(Beginning of EXTRACTED INFORMATION)
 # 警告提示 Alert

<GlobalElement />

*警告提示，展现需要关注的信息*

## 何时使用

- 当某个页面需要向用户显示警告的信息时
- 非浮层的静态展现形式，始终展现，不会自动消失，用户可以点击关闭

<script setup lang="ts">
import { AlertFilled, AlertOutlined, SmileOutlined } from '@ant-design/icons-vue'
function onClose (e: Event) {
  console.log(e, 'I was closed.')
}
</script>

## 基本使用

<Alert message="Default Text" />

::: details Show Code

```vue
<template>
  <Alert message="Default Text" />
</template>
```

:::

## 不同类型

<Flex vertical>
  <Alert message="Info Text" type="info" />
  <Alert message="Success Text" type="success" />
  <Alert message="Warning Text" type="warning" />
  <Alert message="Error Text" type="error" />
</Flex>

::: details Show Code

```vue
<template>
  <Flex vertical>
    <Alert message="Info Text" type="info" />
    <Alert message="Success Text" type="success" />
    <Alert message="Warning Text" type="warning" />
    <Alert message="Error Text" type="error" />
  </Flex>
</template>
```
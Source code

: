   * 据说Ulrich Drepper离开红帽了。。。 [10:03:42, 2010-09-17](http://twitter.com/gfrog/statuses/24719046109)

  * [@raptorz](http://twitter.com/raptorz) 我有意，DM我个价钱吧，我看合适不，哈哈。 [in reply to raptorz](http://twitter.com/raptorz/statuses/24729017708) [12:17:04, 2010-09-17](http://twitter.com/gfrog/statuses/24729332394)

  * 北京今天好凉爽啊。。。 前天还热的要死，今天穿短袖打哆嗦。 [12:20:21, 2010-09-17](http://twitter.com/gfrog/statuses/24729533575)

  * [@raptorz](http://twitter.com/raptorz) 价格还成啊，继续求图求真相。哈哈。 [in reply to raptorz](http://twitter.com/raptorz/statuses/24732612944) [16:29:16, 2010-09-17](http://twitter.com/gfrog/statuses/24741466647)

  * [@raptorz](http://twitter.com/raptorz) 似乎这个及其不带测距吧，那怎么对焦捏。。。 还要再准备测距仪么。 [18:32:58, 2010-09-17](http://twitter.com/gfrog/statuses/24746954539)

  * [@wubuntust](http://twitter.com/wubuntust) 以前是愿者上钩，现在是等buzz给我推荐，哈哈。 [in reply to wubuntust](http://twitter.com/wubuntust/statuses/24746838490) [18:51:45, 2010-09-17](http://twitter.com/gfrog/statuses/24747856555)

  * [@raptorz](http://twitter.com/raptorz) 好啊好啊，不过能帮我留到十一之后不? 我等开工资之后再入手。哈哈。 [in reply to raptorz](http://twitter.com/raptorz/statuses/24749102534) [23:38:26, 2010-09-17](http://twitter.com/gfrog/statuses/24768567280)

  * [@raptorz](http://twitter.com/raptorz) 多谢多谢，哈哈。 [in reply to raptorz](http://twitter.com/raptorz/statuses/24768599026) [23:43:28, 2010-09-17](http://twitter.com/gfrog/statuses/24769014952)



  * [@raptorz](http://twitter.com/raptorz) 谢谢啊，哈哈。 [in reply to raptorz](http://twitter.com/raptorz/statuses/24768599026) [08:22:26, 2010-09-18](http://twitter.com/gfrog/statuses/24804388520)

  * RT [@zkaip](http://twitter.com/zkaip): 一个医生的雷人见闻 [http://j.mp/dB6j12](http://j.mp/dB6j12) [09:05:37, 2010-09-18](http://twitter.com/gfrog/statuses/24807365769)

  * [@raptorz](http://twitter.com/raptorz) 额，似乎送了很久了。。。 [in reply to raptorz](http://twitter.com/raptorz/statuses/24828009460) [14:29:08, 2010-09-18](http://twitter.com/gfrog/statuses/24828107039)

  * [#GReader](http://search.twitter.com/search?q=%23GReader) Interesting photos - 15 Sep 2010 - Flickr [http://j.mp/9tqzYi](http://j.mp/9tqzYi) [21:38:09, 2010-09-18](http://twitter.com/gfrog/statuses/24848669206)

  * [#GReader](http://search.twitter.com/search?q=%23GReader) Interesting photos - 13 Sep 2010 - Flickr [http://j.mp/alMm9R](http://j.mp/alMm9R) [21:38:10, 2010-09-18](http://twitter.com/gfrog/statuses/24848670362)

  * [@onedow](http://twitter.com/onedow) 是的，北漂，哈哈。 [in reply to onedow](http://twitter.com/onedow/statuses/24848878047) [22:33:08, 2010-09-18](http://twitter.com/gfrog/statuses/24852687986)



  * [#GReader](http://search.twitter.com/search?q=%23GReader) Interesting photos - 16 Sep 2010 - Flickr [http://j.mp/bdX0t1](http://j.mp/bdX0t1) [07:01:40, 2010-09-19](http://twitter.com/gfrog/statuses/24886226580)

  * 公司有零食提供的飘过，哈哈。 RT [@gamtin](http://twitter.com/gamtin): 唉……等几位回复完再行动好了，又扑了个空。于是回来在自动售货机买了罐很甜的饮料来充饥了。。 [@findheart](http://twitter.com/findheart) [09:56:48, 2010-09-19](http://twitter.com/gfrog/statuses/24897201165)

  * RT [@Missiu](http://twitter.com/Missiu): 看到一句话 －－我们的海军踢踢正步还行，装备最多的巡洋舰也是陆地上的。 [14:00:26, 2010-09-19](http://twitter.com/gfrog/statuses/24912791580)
(End of EXTRACTED INFORMATION)
(Beginning of EXTRACTED INFORMATION)
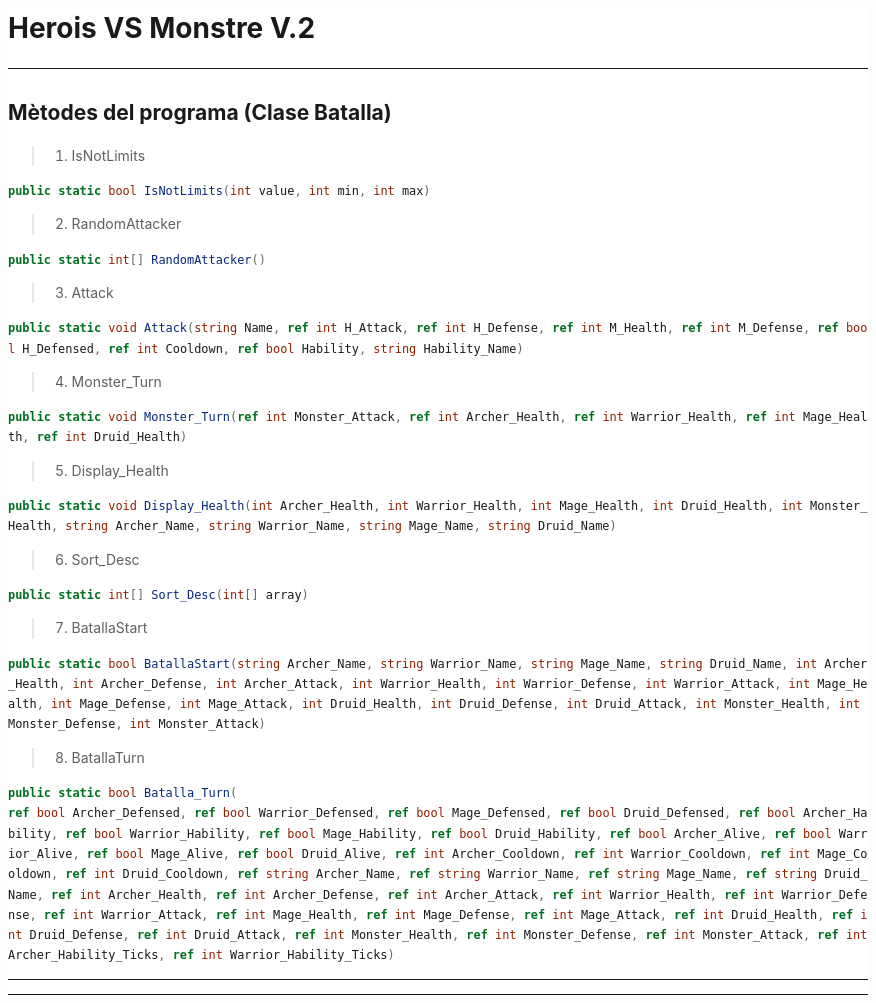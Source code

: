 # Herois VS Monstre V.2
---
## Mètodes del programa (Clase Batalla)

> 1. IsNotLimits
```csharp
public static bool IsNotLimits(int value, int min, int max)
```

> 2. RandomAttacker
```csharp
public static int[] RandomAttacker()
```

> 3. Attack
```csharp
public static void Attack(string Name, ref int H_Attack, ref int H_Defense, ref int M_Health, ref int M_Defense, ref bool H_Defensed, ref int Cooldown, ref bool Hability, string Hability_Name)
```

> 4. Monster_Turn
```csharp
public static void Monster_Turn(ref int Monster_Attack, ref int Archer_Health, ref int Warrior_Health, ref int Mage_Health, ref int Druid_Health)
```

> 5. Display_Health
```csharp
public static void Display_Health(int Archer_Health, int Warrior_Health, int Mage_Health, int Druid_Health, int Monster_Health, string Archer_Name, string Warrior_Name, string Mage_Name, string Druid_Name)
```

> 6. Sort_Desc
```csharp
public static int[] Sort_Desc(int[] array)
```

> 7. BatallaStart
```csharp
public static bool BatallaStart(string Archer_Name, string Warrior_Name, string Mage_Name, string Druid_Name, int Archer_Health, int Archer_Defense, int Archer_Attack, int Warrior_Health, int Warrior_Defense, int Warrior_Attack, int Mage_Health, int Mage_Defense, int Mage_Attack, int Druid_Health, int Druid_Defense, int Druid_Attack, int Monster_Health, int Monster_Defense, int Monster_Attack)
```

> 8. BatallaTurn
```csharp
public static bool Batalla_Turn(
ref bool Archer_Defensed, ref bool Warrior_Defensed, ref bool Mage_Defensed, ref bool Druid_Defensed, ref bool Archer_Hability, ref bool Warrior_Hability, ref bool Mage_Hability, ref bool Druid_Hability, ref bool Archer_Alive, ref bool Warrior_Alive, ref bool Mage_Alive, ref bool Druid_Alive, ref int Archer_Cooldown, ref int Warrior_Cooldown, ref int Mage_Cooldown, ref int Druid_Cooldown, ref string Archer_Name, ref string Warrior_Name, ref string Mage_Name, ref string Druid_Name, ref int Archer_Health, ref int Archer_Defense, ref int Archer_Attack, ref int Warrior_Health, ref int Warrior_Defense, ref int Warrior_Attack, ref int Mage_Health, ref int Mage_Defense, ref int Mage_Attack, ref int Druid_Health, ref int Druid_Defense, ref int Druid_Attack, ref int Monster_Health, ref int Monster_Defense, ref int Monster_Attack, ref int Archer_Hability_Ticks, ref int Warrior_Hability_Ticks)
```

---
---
(End of EXTRACTED INFORMATION)
TASK BRIEF: From the entries above, write out only the lines starting at the line that holds "# 警告提示 Alert" and ending at the line that holds "[@raptorz](http://twitter.com/raptorz) 价格还成啊，继续求图求真相。哈哈。 [in", keeping both and matching them exactly.

EXPECTED ANSWER:
 # 警告提示 Alert

<GlobalElement />

*警告提示，展现需要关注的信息*

## 何时使用

- 当某个页面需要向用户显示警告的信息时
- 非浮层的静态展现形式，始终展现，不会自动消失，用户可以点击关闭

<script setup lang="ts">
import { AlertFilled, AlertOutlined, SmileOutlined } from '@ant-design/icons-vue'
function onClose (e: Event) {
  console.log(e, 'I was closed.')
}
</script>

## 基本使用

<Alert message="Default Text" />

::: details Show Code

```vue
<template>
  <Alert message="Default Text" />
</template>
```

:::

## 不同类型

<Flex vertical>
  <Alert message="Info Text" type="info" />
  <Alert message="Success Text" type="success" />
  <Alert message="Warning Text" type="warning" />
  <Alert message="Error Text" type="error" />
</Flex>

::: details Show Code

```vue
<template>
  <Flex vertical>
    <Alert message="Info Text" type="info" />
    <Alert message="Success Text" type="success" />
    <Alert message="Warning Text" type="warning" />
    <Alert message="Error Text" type="error" />
  </Flex>
</template>
```
Source code

:   * 据说Ulrich Drepper离开红帽了。。。 [10:03:42, 2010-09-17](http://twitter.com/gfrog/statuses/24719046109)

  * [@raptorz](http://twitter.com/raptorz) 我有意，DM我个价钱吧，我看合适不，哈哈。 [in reply to raptorz](http://twitter.com/raptorz/statuses/24729017708) [12:17:04, 2010-09-17](http://twitter.com/gfrog/statuses/24729332394)

  * 北京今天好凉爽啊。。。 前天还热的要死，今天穿短袖打哆嗦。 [12:20:21, 2010-09-17](http://twitter.com/gfrog/statuses/24729533575)

  * [@raptorz](http://twitter.com/raptorz) 价格还成啊，继续求图求真相。哈哈。 [in reply to raptorz](http://twitter.com/raptorz/statuses/24732612944) [16:29:16, 2010-09-17](http://twitter.com/gfrog/statuses/24741466647)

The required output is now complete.